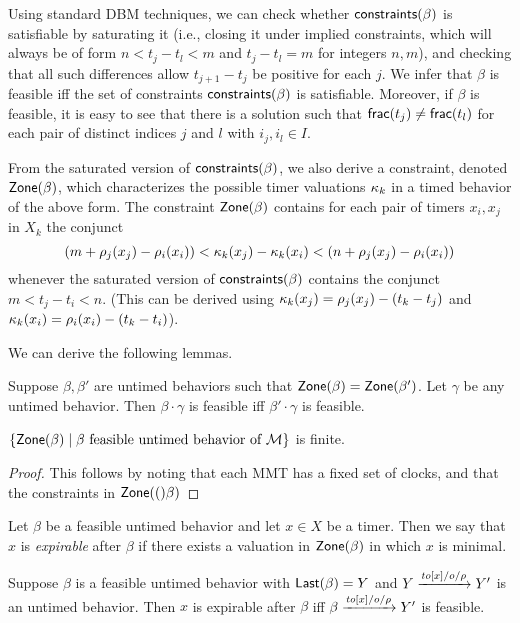 Using standard DBM techniques, we can check whether $\mathsf{constraints}({\beta})$ is satisfiable by saturating it (i.e., closing it under implied constraints, which
will always be of form
$n < t_j - t_l < m$ and $t_j - t_l = m$ for integers $n,m$), and checking that
all such differences allow $t_{j+1} - t_j$ be positive for each $j$.
We infer that $\beta$ is feasible iff the set of constraints $\mathsf{constraints}({\beta})$ is satisfiable.
Moreover, if $\beta$ is feasible, it is easy to see that there is a solution
such that $\mathsf{frac}({t_j}) \neq \mathsf{frac}({t_l})$ for each pair of distinct indices $j$ and $l$ with $i_j, i_l \in I$.

From the saturated version of $\mathsf{constraints}({\beta})$, we also derive a constraint,
denoted $\mathsf{Zone}({\beta})$,
which characterizes the possible timer valuations $\kappa_k$ in a timed
behavior of the above form.  The constraint $\mathsf{Zone}({\beta})$
contains for each pair of timers $x_i,x_j$ in $X_k$ the conjunct
\[
(m + \rho_j(x_j) - \rho_i(x_i)) < \kappa_k(x_j) -\kappa_k(x_i) < (n + \rho_j(x_j) - \rho_i(x_i))
\]
whenever the saturated version of $\mathsf{constraints}({\beta})$ contains the conjunct
\(
m < t_j - t_i < n
\).
(This can be derived using
$\kappa_k(x_j) = \rho_j(x_j) - (t_k - t_j)$
and
$\kappa_k(x_i) = \rho_i(x_i) - (t_k - t_i)$).

We can derive the following lemmas.

\begin{lemma}
\label{lemma: feasibility concatenation}
Suppose $\beta, \beta'$ are untimed behaviors such that
$\mathsf{Zone}({\beta}) = \mathsf{Zone}({\beta'})$. Let $\gamma$ be any untimed behavior.
Then $\beta \cdot \gamma$ is feasible iff $\beta' \cdot \gamma$ is feasible.
\end{lemma}

\begin{lemma}
\label{lemma finitely many zones}
$\{ \mathsf{Zone}({\beta}) \mid \beta \mbox{ feasible untimed behavior of } {\mathcal M} \}$ is finite.
\end{lemma}
\begin{proof}
  This follows by noting that each MMT has a fixed set of clocks, and that
  the constraints in $\mathsf{Zone}({(})\beta)$ 
\end{proof}

Let $\beta$ be a feasible untimed behavior and let $x \in X$ be a timer. Then we say that $x$ is \emph{expirable} after $\beta$
if there exists a valuation in $\mathsf{Zone}({\beta})$ in which $x$ is minimal.

\begin{lemma}
\label{expirable}
Suppose $\beta$ is a feasible untimed behavior with $\mathsf{Last}({\beta}) = Y$ and $Y \xrightarrow{\mathit{to}[x]/o/\rho} Y'$ is an untimed behavior.
Then $x$ is expirable after $\beta$ iff $\beta \xrightarrow{\mathit{to}[x]/o/\rho} Y'$ is feasible.
\end{lemma}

:::

* _Aim of the exercise_:
What lines in the material above hold the string "there"? List them.

* _Task response_:
Moreover, if $\beta$ is feasible, it is easy to see that there is a solution
if there exists a valuation in $\mathsf{Zone}({\beta})$ in which $x$ is minimal.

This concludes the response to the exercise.